→ **Instructions to follow**
Below are the entries. Transcribe exactly the lines from the one with "rule, not evidence" through the one with "Likewise, finding a", ends included, and leave out all others.

—————

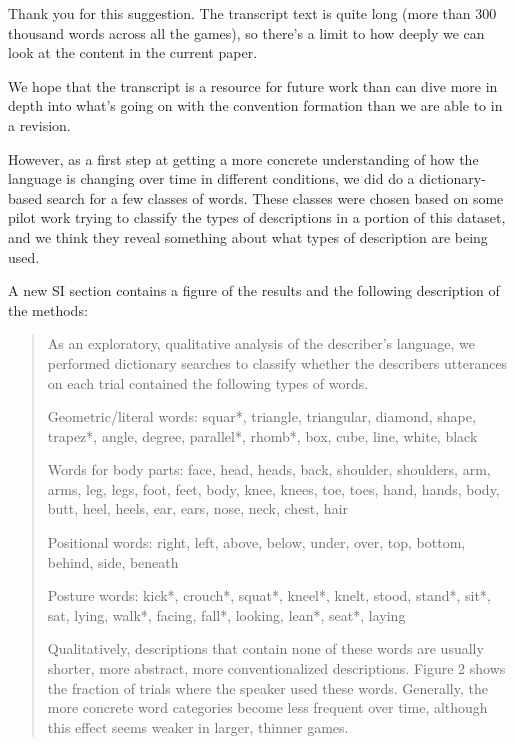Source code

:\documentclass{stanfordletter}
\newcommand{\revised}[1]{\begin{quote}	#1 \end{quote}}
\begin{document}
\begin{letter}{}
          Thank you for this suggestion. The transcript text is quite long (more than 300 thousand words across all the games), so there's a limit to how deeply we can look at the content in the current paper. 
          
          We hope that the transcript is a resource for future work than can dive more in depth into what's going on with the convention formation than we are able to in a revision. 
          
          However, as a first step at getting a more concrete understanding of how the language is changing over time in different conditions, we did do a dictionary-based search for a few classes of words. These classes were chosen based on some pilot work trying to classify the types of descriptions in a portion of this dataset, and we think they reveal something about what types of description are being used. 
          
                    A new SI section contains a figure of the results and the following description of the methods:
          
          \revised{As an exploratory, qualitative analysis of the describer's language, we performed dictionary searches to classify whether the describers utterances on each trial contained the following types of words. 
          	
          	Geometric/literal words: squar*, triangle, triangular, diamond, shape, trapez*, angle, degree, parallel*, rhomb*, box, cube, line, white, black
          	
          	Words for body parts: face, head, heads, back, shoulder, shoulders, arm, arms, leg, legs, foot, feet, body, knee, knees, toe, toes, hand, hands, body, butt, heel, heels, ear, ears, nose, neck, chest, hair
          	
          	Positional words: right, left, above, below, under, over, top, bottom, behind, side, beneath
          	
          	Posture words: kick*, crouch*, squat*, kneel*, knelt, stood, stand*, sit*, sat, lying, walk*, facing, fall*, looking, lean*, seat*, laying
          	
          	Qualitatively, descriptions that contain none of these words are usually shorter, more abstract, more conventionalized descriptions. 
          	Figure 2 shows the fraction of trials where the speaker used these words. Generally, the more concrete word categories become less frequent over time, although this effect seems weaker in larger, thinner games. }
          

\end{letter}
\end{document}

—————

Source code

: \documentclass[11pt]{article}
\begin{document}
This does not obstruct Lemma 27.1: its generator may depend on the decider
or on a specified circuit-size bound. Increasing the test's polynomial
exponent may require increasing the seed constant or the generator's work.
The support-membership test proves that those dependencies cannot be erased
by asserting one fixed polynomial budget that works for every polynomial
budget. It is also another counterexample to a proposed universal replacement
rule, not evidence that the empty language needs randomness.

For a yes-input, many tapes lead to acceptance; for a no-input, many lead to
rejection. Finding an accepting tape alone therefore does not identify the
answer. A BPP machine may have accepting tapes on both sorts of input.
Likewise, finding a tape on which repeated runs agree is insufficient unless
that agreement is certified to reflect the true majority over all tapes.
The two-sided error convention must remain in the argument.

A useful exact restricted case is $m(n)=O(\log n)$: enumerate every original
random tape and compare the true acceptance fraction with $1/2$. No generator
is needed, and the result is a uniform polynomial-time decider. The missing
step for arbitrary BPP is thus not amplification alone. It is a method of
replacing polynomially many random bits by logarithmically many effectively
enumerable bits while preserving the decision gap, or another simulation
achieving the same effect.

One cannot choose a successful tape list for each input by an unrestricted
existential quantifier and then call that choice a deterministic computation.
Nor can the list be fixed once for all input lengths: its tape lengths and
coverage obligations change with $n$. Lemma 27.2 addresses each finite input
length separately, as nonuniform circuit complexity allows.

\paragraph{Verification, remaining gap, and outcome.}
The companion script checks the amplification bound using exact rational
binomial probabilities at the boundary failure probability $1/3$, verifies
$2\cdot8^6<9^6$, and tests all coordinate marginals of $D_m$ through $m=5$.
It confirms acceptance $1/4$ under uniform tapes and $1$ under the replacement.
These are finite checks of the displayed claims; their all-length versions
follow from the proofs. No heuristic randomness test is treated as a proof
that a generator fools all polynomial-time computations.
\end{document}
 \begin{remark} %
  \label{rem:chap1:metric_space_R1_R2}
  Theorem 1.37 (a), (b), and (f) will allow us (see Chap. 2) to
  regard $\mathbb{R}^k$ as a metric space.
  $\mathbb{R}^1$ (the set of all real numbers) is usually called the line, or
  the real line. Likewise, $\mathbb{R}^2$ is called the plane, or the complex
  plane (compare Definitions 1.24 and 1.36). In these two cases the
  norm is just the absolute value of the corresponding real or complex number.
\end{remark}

—————

→ **Problem solution**
rule, not evidence that the empty language needs randomness.

For a yes-input, many tapes lead to acceptance; for a no-input, many lead to
rejection. Finding an accepting tape alone therefore does not identify the
answer. A BPP machine may have accepting tapes on both sorts of input.
Likewise, finding a tape on which repeated runs agree is insufficient unless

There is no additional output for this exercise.